======== Entries shown
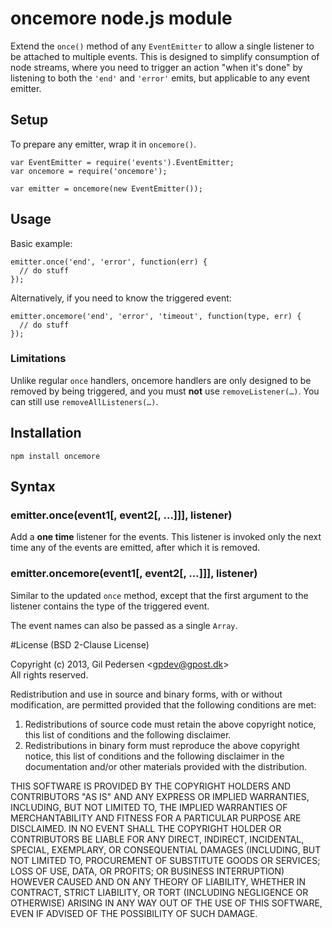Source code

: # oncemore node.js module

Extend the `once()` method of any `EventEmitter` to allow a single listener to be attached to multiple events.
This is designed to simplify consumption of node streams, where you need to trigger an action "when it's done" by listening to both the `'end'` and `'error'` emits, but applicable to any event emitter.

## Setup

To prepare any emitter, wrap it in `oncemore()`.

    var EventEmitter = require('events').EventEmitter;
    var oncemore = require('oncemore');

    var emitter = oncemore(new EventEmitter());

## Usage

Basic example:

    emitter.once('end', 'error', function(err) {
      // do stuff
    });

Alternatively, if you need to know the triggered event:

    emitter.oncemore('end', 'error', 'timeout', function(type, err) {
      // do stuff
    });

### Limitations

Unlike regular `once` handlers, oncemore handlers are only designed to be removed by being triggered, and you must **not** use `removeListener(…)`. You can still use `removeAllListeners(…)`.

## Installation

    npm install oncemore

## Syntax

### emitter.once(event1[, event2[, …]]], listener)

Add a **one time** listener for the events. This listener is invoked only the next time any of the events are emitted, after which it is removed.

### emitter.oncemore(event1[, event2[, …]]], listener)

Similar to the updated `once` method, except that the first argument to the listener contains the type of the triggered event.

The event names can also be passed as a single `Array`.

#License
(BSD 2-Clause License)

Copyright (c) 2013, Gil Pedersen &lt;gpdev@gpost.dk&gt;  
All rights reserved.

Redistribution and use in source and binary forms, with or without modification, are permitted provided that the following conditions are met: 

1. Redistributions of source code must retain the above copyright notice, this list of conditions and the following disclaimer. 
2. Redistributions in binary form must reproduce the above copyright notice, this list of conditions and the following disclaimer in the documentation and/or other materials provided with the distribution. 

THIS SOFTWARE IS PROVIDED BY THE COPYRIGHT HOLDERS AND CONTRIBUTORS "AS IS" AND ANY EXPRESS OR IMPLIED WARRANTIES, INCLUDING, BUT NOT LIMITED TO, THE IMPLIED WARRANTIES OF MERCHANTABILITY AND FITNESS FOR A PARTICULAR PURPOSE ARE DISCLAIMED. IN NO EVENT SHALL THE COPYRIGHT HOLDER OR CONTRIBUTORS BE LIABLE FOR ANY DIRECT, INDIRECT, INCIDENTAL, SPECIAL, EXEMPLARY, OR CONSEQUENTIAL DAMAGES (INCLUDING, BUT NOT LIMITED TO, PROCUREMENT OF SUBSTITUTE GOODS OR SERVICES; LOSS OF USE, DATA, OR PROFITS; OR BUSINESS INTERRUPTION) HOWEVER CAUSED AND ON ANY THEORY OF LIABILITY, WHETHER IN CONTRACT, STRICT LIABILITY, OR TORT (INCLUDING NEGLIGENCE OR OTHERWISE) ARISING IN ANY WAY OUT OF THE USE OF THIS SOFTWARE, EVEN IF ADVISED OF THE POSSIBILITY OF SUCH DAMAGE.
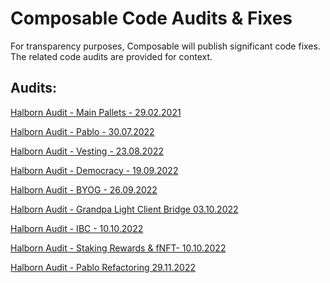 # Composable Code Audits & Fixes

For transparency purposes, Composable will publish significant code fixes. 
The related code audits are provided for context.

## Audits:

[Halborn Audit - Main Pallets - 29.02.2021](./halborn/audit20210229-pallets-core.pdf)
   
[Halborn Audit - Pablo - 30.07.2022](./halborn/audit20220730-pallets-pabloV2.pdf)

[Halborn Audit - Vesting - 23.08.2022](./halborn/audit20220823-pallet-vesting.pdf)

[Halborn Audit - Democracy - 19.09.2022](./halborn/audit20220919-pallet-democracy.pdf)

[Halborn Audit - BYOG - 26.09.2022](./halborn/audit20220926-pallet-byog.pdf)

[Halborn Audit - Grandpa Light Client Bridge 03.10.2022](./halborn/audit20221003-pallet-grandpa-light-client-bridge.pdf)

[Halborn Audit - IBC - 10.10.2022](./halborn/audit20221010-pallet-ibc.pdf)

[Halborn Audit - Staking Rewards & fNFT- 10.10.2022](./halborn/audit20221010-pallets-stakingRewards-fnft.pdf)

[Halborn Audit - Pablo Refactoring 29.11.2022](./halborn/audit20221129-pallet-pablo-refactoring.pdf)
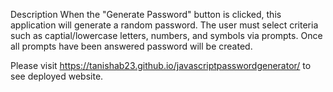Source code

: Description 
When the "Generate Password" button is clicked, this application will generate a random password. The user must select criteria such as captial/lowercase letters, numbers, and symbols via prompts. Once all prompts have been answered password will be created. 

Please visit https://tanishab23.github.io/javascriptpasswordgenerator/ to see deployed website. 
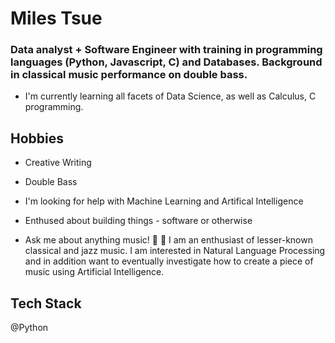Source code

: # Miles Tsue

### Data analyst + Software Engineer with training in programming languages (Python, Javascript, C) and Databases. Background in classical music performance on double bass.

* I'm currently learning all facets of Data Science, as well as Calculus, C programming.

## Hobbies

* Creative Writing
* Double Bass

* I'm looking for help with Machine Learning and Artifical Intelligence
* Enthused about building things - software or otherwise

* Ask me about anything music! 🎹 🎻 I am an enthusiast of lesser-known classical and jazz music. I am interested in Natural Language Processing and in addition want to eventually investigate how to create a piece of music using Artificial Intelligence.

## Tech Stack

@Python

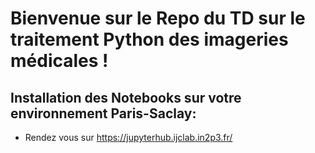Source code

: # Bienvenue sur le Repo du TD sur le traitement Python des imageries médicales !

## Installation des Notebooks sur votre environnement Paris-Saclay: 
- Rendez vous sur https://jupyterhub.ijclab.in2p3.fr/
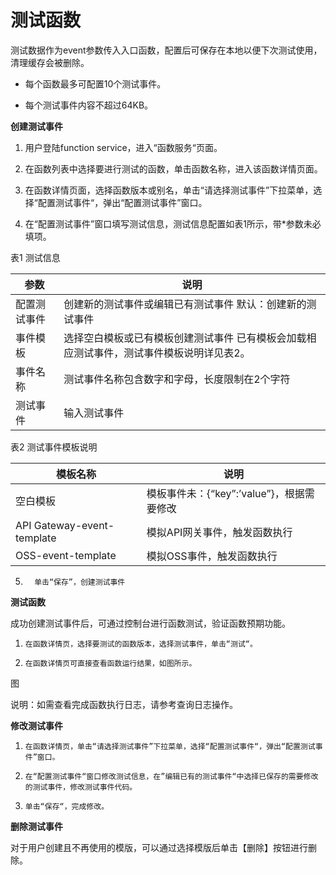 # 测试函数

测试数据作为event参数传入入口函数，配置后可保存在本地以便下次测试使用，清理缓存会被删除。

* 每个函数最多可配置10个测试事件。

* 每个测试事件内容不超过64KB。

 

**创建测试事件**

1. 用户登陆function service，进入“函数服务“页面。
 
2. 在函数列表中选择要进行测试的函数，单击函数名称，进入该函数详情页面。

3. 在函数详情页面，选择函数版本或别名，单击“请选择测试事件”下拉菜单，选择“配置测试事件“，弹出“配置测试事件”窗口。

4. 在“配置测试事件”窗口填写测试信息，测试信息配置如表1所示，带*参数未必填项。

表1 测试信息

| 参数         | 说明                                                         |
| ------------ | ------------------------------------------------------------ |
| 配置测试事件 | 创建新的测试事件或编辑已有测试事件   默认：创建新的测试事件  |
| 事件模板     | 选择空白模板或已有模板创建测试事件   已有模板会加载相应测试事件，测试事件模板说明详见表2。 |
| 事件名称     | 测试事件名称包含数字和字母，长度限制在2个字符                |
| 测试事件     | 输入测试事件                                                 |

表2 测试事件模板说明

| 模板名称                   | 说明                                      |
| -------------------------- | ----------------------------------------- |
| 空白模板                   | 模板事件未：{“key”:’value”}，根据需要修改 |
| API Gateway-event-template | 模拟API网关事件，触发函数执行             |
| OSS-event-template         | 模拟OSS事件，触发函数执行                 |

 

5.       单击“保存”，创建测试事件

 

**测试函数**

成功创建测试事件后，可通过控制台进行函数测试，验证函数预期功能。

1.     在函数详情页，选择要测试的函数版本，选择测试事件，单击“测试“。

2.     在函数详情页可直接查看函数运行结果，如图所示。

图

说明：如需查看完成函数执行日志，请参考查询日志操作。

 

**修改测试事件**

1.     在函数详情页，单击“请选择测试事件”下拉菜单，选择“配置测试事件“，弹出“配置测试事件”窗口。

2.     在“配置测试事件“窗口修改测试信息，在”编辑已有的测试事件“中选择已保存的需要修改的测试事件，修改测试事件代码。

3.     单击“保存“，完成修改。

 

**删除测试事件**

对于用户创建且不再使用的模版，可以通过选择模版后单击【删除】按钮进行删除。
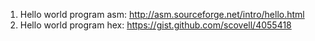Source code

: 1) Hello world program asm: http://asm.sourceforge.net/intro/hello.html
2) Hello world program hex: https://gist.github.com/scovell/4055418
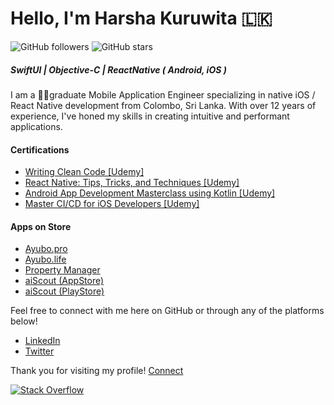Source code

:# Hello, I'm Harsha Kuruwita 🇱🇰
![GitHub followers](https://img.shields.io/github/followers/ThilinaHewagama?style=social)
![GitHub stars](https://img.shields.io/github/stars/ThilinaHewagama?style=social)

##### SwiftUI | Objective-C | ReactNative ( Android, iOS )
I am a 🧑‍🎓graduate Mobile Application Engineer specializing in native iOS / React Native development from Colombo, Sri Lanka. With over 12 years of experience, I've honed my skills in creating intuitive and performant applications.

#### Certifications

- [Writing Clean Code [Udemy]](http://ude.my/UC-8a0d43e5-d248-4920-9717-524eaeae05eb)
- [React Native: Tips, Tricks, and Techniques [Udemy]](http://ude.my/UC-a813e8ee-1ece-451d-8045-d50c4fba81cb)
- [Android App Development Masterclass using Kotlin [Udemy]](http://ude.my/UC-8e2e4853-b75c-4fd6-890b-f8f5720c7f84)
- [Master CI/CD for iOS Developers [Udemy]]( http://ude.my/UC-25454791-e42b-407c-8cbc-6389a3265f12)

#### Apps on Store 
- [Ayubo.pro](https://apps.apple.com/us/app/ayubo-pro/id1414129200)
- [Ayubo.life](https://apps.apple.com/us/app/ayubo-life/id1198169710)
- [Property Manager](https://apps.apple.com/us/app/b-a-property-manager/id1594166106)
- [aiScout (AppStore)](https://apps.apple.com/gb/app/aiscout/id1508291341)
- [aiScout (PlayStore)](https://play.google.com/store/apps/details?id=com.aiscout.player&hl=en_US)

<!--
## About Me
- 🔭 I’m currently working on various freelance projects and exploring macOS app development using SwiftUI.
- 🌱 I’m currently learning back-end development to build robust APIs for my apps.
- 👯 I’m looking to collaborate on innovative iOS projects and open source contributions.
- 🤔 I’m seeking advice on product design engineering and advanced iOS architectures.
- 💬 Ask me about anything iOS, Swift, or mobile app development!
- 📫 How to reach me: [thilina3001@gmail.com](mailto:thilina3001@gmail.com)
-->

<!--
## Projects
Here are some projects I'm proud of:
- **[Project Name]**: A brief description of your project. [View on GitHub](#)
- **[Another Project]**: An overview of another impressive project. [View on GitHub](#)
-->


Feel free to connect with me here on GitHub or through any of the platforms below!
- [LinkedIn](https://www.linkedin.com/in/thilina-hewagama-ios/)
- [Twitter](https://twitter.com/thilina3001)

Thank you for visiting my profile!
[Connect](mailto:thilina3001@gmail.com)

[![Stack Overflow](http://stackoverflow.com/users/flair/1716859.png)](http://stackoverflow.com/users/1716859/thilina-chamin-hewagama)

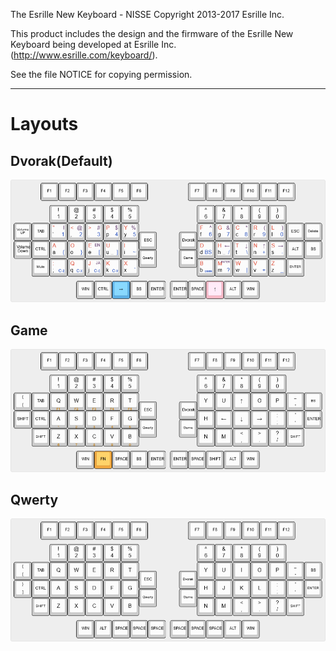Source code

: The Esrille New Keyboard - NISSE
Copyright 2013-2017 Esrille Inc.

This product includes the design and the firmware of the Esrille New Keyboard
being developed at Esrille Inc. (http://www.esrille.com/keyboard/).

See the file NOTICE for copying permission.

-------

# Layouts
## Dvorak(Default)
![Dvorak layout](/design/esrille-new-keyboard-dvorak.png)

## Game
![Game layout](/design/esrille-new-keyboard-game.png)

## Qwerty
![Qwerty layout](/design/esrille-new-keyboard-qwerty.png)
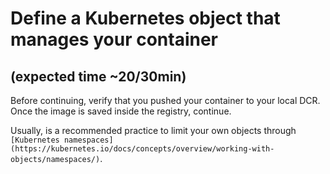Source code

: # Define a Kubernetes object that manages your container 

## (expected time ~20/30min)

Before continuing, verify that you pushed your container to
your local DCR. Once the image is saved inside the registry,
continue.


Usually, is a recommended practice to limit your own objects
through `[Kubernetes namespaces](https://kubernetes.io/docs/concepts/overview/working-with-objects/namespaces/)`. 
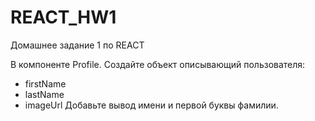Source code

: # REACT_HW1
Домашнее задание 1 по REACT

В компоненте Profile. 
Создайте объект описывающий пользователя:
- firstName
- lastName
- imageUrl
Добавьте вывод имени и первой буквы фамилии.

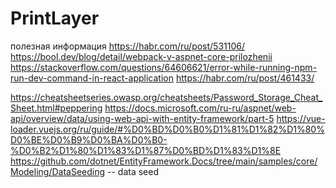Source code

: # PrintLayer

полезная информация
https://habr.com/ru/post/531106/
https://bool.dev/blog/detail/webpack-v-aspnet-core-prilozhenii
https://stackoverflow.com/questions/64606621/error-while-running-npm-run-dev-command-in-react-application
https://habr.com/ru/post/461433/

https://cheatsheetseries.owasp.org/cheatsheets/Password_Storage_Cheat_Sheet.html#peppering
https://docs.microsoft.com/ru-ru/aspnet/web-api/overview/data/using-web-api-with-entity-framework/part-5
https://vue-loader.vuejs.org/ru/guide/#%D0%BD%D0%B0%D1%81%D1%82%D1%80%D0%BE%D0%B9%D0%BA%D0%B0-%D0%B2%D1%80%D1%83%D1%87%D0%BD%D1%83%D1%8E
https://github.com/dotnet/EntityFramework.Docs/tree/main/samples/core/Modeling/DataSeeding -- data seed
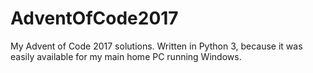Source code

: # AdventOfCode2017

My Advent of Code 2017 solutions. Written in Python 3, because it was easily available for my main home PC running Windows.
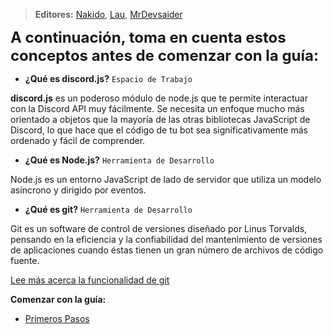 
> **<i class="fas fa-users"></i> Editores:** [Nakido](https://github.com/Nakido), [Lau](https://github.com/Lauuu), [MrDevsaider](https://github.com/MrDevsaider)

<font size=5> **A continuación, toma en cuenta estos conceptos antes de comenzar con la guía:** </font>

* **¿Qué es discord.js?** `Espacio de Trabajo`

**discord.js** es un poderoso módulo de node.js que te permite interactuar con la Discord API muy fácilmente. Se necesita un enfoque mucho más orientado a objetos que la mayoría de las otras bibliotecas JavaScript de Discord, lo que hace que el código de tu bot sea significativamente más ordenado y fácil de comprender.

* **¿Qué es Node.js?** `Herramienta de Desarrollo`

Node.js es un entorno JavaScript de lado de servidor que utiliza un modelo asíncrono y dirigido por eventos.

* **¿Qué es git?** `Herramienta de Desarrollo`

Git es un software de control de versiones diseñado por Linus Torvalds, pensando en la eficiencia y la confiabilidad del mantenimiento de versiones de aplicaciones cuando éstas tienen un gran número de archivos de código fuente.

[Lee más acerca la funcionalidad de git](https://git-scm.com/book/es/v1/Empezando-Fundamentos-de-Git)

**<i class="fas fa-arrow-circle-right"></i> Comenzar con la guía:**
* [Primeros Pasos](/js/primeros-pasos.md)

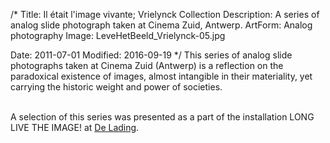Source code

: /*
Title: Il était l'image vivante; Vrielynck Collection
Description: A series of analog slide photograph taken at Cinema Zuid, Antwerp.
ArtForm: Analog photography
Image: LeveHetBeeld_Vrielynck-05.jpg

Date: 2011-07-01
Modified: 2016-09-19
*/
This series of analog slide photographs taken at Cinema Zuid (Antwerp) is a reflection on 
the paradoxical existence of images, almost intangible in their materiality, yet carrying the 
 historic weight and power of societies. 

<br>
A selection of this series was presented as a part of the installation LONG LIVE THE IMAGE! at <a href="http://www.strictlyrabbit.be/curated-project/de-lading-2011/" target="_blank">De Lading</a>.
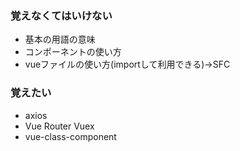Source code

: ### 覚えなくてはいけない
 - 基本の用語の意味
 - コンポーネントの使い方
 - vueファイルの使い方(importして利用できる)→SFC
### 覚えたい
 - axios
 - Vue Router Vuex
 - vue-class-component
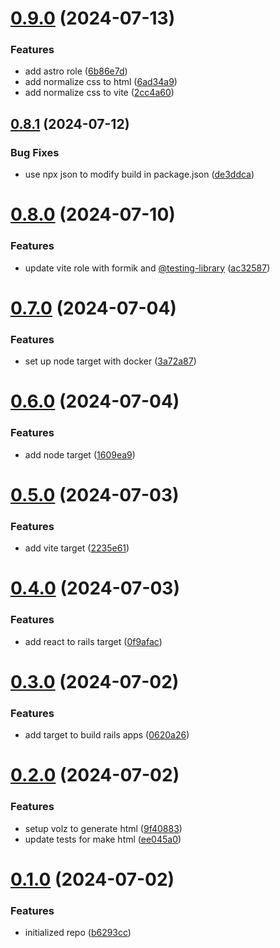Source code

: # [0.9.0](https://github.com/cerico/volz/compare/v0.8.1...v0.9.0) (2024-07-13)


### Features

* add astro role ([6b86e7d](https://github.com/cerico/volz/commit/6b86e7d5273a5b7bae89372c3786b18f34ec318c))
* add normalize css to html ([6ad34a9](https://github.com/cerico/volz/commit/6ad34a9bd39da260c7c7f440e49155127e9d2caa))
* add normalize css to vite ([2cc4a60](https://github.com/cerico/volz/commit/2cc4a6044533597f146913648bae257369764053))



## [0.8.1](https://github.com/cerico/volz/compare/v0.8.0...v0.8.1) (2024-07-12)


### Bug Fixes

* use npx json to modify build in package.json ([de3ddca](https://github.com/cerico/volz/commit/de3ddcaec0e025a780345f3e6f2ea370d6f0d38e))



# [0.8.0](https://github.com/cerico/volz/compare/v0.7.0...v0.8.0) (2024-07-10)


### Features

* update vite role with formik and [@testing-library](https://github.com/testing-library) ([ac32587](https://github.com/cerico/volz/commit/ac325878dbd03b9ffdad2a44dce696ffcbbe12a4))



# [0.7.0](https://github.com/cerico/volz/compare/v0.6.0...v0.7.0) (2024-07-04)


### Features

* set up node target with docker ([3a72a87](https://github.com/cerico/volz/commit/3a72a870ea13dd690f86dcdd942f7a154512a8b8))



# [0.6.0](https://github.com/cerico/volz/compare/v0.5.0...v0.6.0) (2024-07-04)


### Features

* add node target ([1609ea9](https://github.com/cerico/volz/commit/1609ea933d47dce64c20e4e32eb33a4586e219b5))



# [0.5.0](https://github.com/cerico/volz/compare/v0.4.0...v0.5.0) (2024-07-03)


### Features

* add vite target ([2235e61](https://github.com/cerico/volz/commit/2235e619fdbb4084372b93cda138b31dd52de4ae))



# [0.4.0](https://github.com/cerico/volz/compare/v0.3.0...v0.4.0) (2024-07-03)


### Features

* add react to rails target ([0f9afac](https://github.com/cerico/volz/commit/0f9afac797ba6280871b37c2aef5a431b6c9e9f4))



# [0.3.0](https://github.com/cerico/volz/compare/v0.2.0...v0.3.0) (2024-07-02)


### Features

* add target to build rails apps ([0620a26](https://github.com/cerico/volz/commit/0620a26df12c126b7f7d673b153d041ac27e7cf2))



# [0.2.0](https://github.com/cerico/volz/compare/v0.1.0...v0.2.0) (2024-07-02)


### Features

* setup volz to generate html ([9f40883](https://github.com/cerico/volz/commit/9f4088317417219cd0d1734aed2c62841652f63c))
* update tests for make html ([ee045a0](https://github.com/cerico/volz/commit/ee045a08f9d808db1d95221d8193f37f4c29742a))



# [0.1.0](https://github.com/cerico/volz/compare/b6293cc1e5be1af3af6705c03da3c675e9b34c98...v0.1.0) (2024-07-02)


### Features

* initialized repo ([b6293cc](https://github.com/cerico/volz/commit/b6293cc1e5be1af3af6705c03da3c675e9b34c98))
================
§ Activity
In the material above, which lines fall between the one holding "## Projects" and the one holding "## (expected time ~20/30min)", inclusive? Print exactly those, with the pictures left out.

§ Exercise response
## Projects
Here are some projects I'm proud of:
- **[Project Name]**: A brief description of your project. [View on GitHub](#)
- **[Another Project]**: An overview of another impressive project. [View on GitHub](#)
-->


Feel free to connect with me here on GitHub or through any of the platforms below!
- [LinkedIn](https://www.linkedin.com/in/thilina-hewagama-ios/)
- [Twitter](https://twitter.com/thilina3001)

Thank you for visiting my profile!
[Connect](mailto:thilina3001@gmail.com)

[![Stack Overflow](http://stackoverflow.com/users/flair/1716859.png)](http://stackoverflow.com/users/1716859/thilina-chamin-hewagama)

Source code

: The Esrille New Keyboard - NISSE
Copyright 2013-2017 Esrille Inc.

This product includes the design and the firmware of the Esrille New Keyboard
being developed at Esrille Inc. (http://www.esrille.com/keyboard/).

See the file NOTICE for copying permission.

-------

# Layouts
## Dvorak(Default)
![Dvorak layout](/design/esrille-new-keyboard-dvorak.png)

## Game
![Game layout](/design/esrille-new-keyboard-game.png)

## Qwerty
![Qwerty layout](/design/esrille-new-keyboard-qwerty.png)
Source code

: # Define a Kubernetes object that manages your container 

## (expected time ~20/30min)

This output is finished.